En finir avec les obstacles imaginaires

Du point de vue technologique, l’accessibilité numérique ne présente aucune difficulté. En s’y prenant en amont, c’est à dire lors du développement de l’outil ou du service en ligne, il suffit de suivre les spécifications techniques du RGAA (Référentiel général d’amélioration de l’accessibilité ) pour respecter la loi.

À titre d’illustration, pour qu’un site internet soit accessible aux déficients visuels, il faut, entre autres :

· structurer l’information avec différents niveaux de titres (titre 1, titre 2…)

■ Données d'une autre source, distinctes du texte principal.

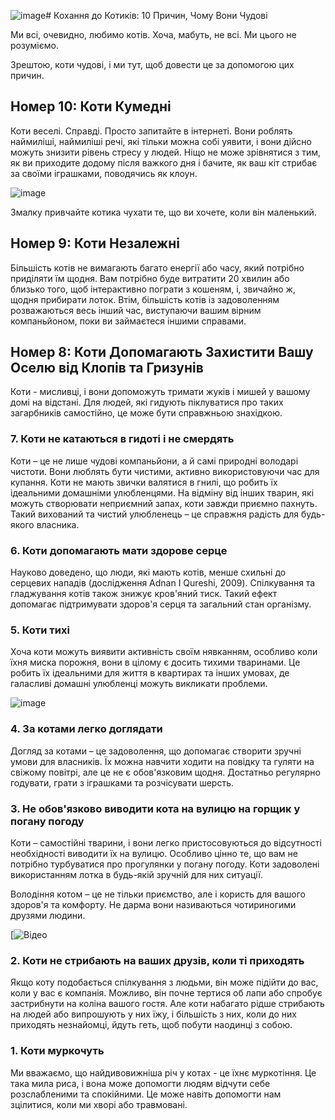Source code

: ![image](https://github.com/AndriyBalii/ITcollege/assets/153769431/b7168914-66d7-4933-85f4-e3855c27482f)# Кохання до Котиків: 10 Причин, Чому Вони Чудові

Ми всі, очевидно, любимо котів. Хоча, мабуть, не всі. Ми цього не розуміємо.

Зрештою, коти чудові, і ми тут, щоб довести це за допомогою цих причин.

## Номер 10: Коти Кумедні
Коти веселі. Справді. Просто запитайте в інтернеті. Вони роблять наймиліші, наймиліші речі, які тільки можна собі уявити, і вони дійсно можуть знизити рівень стресу у людей. Ніщо не може зрівнятися з тим, як ви приходите додому після важкого дня і бачите, як ваш кіт стрибає за своїми іграшками, поводячись як клоун.

![image](https://github.com/AndriyBalii/ITcollege/assets/153769431/8f835f6c-ea64-485d-a18c-17677dd09910)


Змалку привчайте котика чухати те, що ви хочете, коли він маленький.

## Номер 9: Коти Незалежні
Більшість котів не вимагають багато енергії або часу, який потрібно приділяти їм щодня. Вам потрібно буде витратити 20 хвилин або близько того, щоб інтерактивно пограти з кошеням, і, звичайно ж, щодня прибирати лоток. Втім, більшість котів із задоволенням розважаються весь інший час, виступаючи вашим вірним компаньйоном, поки ви займаєтеся іншими справами.

## Номер 8: Коти Допомагають Захистити Вашу Оселю від Клопів та Гризунів
Коти - мисливці, і вони допоможуть тримати жуків і мишей у вашому домі на відстані. Для людей, які гидують піклуватися про таких загарбників самостійно, це може бути справжньою знахідкою.

### 7. Коти не катаються в гидоті і не смердять

Коти – це не лише чудові компаньйони, а й самі природні володарі чистоти. Вони люблять бути чистими, активно використовуючи час для купання. Коти не мають звички валятися в гнилі, що робить їх ідеальними домашніми улюбленцями. На відміну від інших тварин, які можуть створювати неприємний запах, коти завжди приємно пахнуть. Такий вихований та чистий улюбленець – це справжня радість для будь-якого власника.

### 6. Коти допомагають мати здорове серце

Науково доведено, що люди, які мають котів, менше схильні до серцевих нападів (дослідження Adnan I Qureshi, 2009). Спілкування та гладжування котів також знижує кров'яний тиск. Такий ефект допомагає підтримувати здоров'я серця та загальний стан організму.

### 5. Коти тихі

Хоча коти можуть виявити активність своїм нявканням, особливо коли їхня миска порожня, вони в цілому є досить тихими тваринами. Це робить їх ідеальними для життя в квартирах та інших умовах, де галасливі домашні улюбленці можуть викликати проблеми.

![image](https://github.com/AndriyBalii/ITcollege/assets/153769431/c2400a61-e08a-4e9e-993e-9fc365283aed)

### 4. За котами легко доглядати

Догляд за котами – це задоволення, що допомагає створити зручні умови для власників. Їх можна навчити ходити на повідку та гуляти на свіжому повітрі, але це не є обов'язковим щодня. Достатньо регулярно годувати, грати з іграшками та розчісувати шерсть.

### 3. Не обов'язково виводити кота на вулицю на горщик у погану погоду

Коти – самостійні тварини, і вони легко пристосовуються до відсутності необхідності виводити їх на вулицю. Особливо цінно те, що вам не потрібно турбуватися про прогулянки у погану погоду. Коти задоволені використанням лотка в будь-якій зручній для них ситуації.

Володіння котом – це не тільки приємство, але і користь для вашого здоров'я та комфорту. Не дарма вони називаються чотириногими друзями людини.

[![Відео](https://www.youtube.com/watch?embeds_referring_euri=https%3A%2F%2Fwww.purrfectpost.com%2F&source_ve_path=Mjg2NjQsMTY0NTAz&feature=emb_share&v=D1FrFzUQ-5k&ab_channel=PurrfectPost)

### 2. Коти не стрибають на ваших друзів, коли ті приходять

Якщо коту подобається спілкування з людьми, він може підійти до вас, коли у вас є компанія. Можливо, він почне тертися об лапи або спробує застрибнути на коліна вашого гостя. Але коти набагато рідше стрибають на людей або випрошують у них їжу, і більшість з них, коли до них приходять незнайомці, йдуть геть, щоб побути наодинці з собою.

### 1. Коти муркочуть

Ми вважаємо, що найдивовижніша річ у котах - це їхнє муркотіння. Це така мила риса, і вона може допомогти людям відчути себе розслабленими та спокійними. Це може навіть допомогти нам зцілитися, коли ми хворі або травмовані.
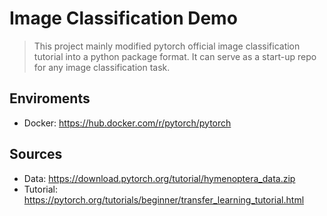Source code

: # Image Classification Demo
> This project mainly modified pytorch official image classification tutorial into a python package format. It can serve as a start-up repo for any image classification task.

## Enviroments
- Docker: https://hub.docker.com/r/pytorch/pytorch

## Sources
- Data: https://download.pytorch.org/tutorial/hymenoptera_data.zip
- Tutorial: https://pytorch.org/tutorials/beginner/transfer_learning_tutorial.html
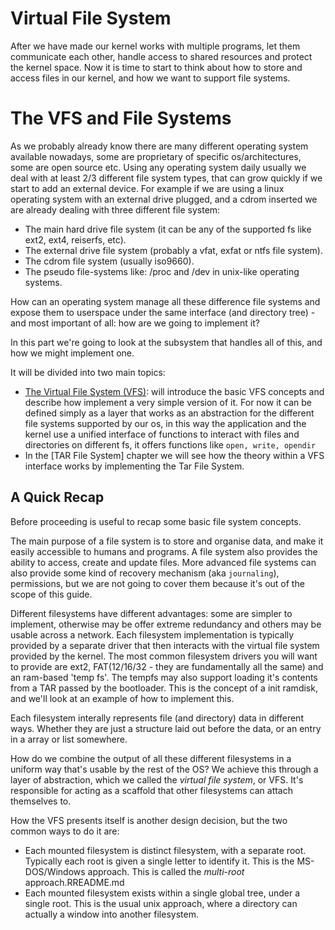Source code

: # Virtual File System

After we have made our kernel works with multiple programs, let them communicate each other, handle access to shared resources and protect the kernel space. Now it is time to start to think about how to store and access files in our kernel, and how we want to support file systems.

# The VFS and File Systems

As we probably already know there are many different operating system available nowadays, some are proprietary of specific os/architectures, some are open source etc. Using any operating system daily usually we deal with at least 2/3 different file system types, that can grow quickly if we start to add an external device. For example if we are using a linux operating system with an external drive plugged, and a cdrom inserted we are already dealing with three different file system: 

* The main hard drive file system (it can be any of the supported fs like ext2, ext4, reiserfs, etc).
* The external drive file system (probably a vfat, exfat or ntfs file system).
* The cdrom file system (usually iso9660).
* The pseudo file-systems like: /proc and /dev in unix-like operating systems.

How can an operating system manage all these difference file systems and expose them to userspace under the same interface (and directory tree) - and most important of all: how are we going to implement it?

In this part we're going to look at the subsystem that handles all of this, and how we might implement one.

It will be divided into two main topics: 

* [The Virtual File System (VFS)](02_VirtualFileSystem.md): will introduce the basic VFS concepts and describe how implement a very simple version of it. For now it can be defined simply as a layer that works as an abstraction for the different file systems supported by our os, in this way the application and the kernel use a unified interface of functions to interact with files and directories on different fs, it offers functions like `open, write, opendir`
* In the [TAR File System] chapter we will see how the theory within a VFS interface works by implementing the Tar File System.

## A Quick Recap

Before proceeding is useful to recap some basic file system concepts.

The main purpose of a file system is to store and organise data, and make it easily accessible to humans and programs. A file system also provides the ability to access, create and update files. More advanced file systems can also provide some kind of recovery mechanism (aka `journaling`), permissions,  but we are not going to cover them because it's out of the scope of this guide. 

Different filesystems have different advantages: some are simpler to implement, otherwise may be offer extreme redundancy and others may be usable across a network. Each filesystem implementation is typically provided by a separate driver that then interacts with the virtual file system provided by the kernel. The most common filesystem drivers you will want to provide are ext2, FAT(12/16/32 - they are fundamentally all the same) and an ram-based 'temp fs'. The tempfs may also support loading it's contents from a TAR passed by the bootloader. This is the concept of a init ramdisk, and we'll look at an example of how to implement this.

Each filesystem interally represents file (and directory) data in different ways. Whether they are just a structure laid out before the data, or an entry in a array or list somewhere.

How do we combine the output of all these different filesystems in a uniform way that's usable by the rest of the OS? We achieve this through a layer of abstraction, which we called the *virtual file system*, or VFS. It's responsible for acting as a scaffold that other filesystems can attach themselves to. 

How the VFS presents itself is another design decision, but the two common ways to do it are:

* Each mounted filesystem is distinct filesystem, with a separate root. Typically each root is given a single letter to identify it. This is the MS-DOS/Windows approach. This is called the *multi-root* approach.RREADME.md
* Each mounted filesystem exists within a single global tree, under a single root. This is the usual unix approach, where a directory can actually a window into another filesystem.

· donner une alternative textuelle aux images

· rendre accessibles les documents bureautiques en téléchargement

· prévoir une vraie alternative aux CAPTCHA images

· employer des polices visibles et lisibles

· utiliser des couleurs bien contrastées

· ne pas véhiculer l’information uniquement par la couleur

Le résultat s’avère d’autant plus qualitatif qu’il bénéfice à tous, y compris aux voyants. En effet, un site internet bien conçu se révèle plus agréable à consulter et les moteurs de recherche, dont Google, référencent mieux ses pages. En outre, il affiche un impact environnemental moindre.

Alors que le « tout numérique » a été accéléré par la crise sanitaire, seules 15 % des 250 démarches administratives les plus utilisées par les Français respectent les normes d’accessibilité. Du côté des collectivités territoriales et des grandes entreprises, le constat n’est pas meilleur : les déficients visuels peinent à accéder à l’information.

Au quotidien, la perte de chance est immense puisqu’elle concerne l’accès à l’éducation, à la formation, à l’emploi , aux soins, à la culture, à la citoyenneté…

Stop à l’exclusion !

Pour prendre la mesure du problème, il faut souligner que le numérique a fait passer les déficients visuels du Moyen-Âge au XXIe siècle en leur permettant une ouverture sur le monde grâce à l’internet et aux courriels. Mais rapidement, la dématérialisation des formalités et des transactions commerciales s’est avérée un obstacle, à défaut d’être réalisée dans le respect du RGAA . Cela explique pourquoi l’accessibilité numérique s’impose comme l’une des dimensions les plus importantes de l’inclusion pour les deux millions d’aveugles que compte notre pays auxquels, s’ajoutent nombre de personnes en situation de handicap et les plus de 50 ans atteints d’une DMLA . Le Sécrétariat d’État chargé des personnes en situation de handicap parle de 20 millions de personnes…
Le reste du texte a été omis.